WHAT YOU SHOULD DO » Give the records again in full, exactly as they appear.

┌────────

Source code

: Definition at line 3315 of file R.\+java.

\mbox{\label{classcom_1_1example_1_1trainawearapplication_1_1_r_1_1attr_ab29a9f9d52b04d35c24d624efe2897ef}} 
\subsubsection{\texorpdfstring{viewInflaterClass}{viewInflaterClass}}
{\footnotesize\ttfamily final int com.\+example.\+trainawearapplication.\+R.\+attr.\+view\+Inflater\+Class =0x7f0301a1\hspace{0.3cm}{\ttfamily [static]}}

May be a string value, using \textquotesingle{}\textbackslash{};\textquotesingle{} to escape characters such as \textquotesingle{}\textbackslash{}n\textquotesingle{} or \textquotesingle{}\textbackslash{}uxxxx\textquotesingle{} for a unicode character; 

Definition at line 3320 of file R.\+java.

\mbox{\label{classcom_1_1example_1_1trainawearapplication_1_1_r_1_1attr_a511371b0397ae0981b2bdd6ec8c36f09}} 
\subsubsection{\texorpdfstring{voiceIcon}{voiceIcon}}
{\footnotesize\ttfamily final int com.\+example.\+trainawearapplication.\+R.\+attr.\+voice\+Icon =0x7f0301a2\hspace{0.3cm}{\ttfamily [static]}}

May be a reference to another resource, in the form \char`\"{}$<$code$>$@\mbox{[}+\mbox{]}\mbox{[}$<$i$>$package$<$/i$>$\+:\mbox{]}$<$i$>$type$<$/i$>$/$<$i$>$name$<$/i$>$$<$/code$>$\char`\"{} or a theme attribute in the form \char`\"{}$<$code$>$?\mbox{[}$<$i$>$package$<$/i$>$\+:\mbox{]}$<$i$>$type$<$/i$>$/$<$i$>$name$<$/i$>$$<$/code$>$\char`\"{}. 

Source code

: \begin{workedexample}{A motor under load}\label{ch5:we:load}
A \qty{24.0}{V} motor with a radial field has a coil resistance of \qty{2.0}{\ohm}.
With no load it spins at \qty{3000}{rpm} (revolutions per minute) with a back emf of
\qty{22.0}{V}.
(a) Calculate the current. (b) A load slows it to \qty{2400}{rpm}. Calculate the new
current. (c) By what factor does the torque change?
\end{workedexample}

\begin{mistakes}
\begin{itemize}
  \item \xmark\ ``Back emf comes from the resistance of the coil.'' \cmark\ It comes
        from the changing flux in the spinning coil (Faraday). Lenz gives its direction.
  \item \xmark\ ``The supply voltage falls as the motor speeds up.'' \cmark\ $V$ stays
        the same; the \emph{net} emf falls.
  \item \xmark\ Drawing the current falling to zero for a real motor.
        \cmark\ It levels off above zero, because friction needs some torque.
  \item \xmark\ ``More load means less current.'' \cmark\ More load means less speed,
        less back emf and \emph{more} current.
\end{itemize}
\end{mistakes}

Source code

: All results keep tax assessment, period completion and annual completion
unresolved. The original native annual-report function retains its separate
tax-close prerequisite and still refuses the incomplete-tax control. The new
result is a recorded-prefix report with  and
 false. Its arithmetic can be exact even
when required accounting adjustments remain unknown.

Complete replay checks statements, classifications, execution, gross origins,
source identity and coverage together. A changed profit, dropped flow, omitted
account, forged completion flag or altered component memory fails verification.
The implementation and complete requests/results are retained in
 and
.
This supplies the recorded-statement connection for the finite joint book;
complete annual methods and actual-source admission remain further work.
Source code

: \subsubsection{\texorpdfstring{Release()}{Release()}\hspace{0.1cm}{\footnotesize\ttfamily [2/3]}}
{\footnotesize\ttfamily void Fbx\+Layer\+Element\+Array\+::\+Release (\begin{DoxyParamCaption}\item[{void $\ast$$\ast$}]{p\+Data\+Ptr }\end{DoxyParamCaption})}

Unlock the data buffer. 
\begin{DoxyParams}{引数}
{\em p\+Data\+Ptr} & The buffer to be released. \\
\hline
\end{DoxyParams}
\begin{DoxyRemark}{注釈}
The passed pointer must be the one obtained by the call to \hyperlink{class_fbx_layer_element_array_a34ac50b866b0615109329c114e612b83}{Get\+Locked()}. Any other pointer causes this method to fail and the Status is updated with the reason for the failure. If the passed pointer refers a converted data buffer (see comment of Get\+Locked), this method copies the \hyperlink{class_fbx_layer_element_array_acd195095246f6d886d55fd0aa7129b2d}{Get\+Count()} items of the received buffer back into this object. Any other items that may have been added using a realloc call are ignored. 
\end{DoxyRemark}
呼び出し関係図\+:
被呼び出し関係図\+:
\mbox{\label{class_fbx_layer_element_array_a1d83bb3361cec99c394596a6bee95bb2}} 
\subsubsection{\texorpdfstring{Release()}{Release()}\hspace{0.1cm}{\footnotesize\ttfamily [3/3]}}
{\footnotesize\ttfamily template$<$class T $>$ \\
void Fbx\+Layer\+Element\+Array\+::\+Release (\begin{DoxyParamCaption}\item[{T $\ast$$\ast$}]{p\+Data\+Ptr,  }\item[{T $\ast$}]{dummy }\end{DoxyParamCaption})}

└────────

RESULT FOR THIS EXERCISE »
Source code

: Definition at line 3315 of file R.\+java.

\mbox{\label{classcom_1_1example_1_1trainawearapplication_1_1_r_1_1attr_ab29a9f9d52b04d35c24d624efe2897ef}} 
\subsubsection{\texorpdfstring{viewInflaterClass}{viewInflaterClass}}
{\footnotesize\ttfamily final int com.\+example.\+trainawearapplication.\+R.\+attr.\+view\+Inflater\+Class =0x7f0301a1\hspace{0.3cm}{\ttfamily [static]}}

May be a string value, using \textquotesingle{}\textbackslash{};\textquotesingle{} to escape characters such as \textquotesingle{}\textbackslash{}n\textquotesingle{} or \textquotesingle{}\textbackslash{}uxxxx\textquotesingle{} for a unicode character; 

Definition at line 3320 of file R.\+java.

\mbox{\label{classcom_1_1example_1_1trainawearapplication_1_1_r_1_1attr_a511371b0397ae0981b2bdd6ec8c36f09}} 
\subsubsection{\texorpdfstring{voiceIcon}{voiceIcon}}
{\footnotesize\ttfamily final int com.\+example.\+trainawearapplication.\+R.\+attr.\+voice\+Icon =0x7f0301a2\hspace{0.3cm}{\ttfamily [static]}}

May be a reference to another resource, in the form \char`\"{}$<$code$>$@\mbox{[}+\mbox{]}\mbox{[}$<$i$>$package$<$/i$>$\+:\mbox{]}$<$i$>$type$<$/i$>$/$<$i$>$name$<$/i$>$$<$/code$>$\char`\"{} or a theme attribute in the form \char`\"{}$<$code$>$?\mbox{[}$<$i$>$package$<$/i$>$\+:\mbox{]}$<$i$>$type$<$/i$>$/$<$i$>$name$<$/i$>$$<$/code$>$\char`\"{}. 

Source code

: \begin{workedexample}{A motor under load}\label{ch5:we:load}
A \qty{24.0}{V} motor with a radial field has a coil resistance of \qty{2.0}{\ohm}.
With no load it spins at \qty{3000}{rpm} (revolutions per minute) with a back emf of
\qty{22.0}{V}.
(a) Calculate the current. (b) A load slows it to \qty{2400}{rpm}. Calculate the new
current. (c) By what factor does the torque change?
\end{workedexample}

\begin{mistakes}
\begin{itemize}
  \item \xmark\ ``Back emf comes from the resistance of the coil.'' \cmark\ It comes
        from the changing flux in the spinning coil (Faraday). Lenz gives its direction.
  \item \xmark\ ``The supply voltage falls as the motor speeds up.'' \cmark\ $V$ stays
        the same; the \emph{net} emf falls.
  \item \xmark\ Drawing the current falling to zero for a real motor.
        \cmark\ It levels off above zero, because friction needs some torque.
  \item \xmark\ ``More load means less current.'' \cmark\ More load means less speed,
        less back emf and \emph{more} current.
\end{itemize}
\end{mistakes}

Source code

: All results keep tax assessment, period completion and annual completion
unresolved. The original native annual-report function retains its separate
tax-close prerequisite and still refuses the incomplete-tax control. The new
result is a recorded-prefix report with  and
 false. Its arithmetic can be exact even
when required accounting adjustments remain unknown.

Complete replay checks statements, classifications, execution, gross origins,
source identity and coverage together. A changed profit, dropped flow, omitted
account, forged completion flag or altered component memory fails verification.
The implementation and complete requests/results are retained in
 and
.
This supplies the recorded-statement connection for the finite joint book;
complete annual methods and actual-source admission remain further work.
Source code

: \subsubsection{\texorpdfstring{Release()}{Release()}\hspace{0.1cm}{\footnotesize\ttfamily [2/3]}}
{\footnotesize\ttfamily void Fbx\+Layer\+Element\+Array\+::\+Release (\begin{DoxyParamCaption}\item[{void $\ast$$\ast$}]{p\+Data\+Ptr }\end{DoxyParamCaption})}

Unlock the data buffer. 
\begin{DoxyParams}{引数}
{\em p\+Data\+Ptr} & The buffer to be released. \\
\hline
\end{DoxyParams}
\begin{DoxyRemark}{注釈}
The passed pointer must be the one obtained by the call to \hyperlink{class_fbx_layer_element_array_a34ac50b866b0615109329c114e612b83}{Get\+Locked()}. Any other pointer causes this method to fail and the Status is updated with the reason for the failure. If the passed pointer refers a converted data buffer (see comment of Get\+Locked), this method copies the \hyperlink{class_fbx_layer_element_array_acd195095246f6d886d55fd0aa7129b2d}{Get\+Count()} items of the received buffer back into this object. Any other items that may have been added using a realloc call are ignored. 
\end{DoxyRemark}
呼び出し関係図\+:
被呼び出し関係図\+:
\mbox{\label{class_fbx_layer_element_array_a1d83bb3361cec99c394596a6bee95bb2}} 
\subsubsection{\texorpdfstring{Release()}{Release()}\hspace{0.1cm}{\footnotesize\ttfamily [3/3]}}
{\footnotesize\ttfamily template$<$class T $>$ \\
void Fbx\+Layer\+Element\+Array\+::\+Release (\begin{DoxyParamCaption}\item[{T $\ast$$\ast$}]{p\+Data\+Ptr,  }\item[{T $\ast$}]{dummy }\end{DoxyParamCaption})}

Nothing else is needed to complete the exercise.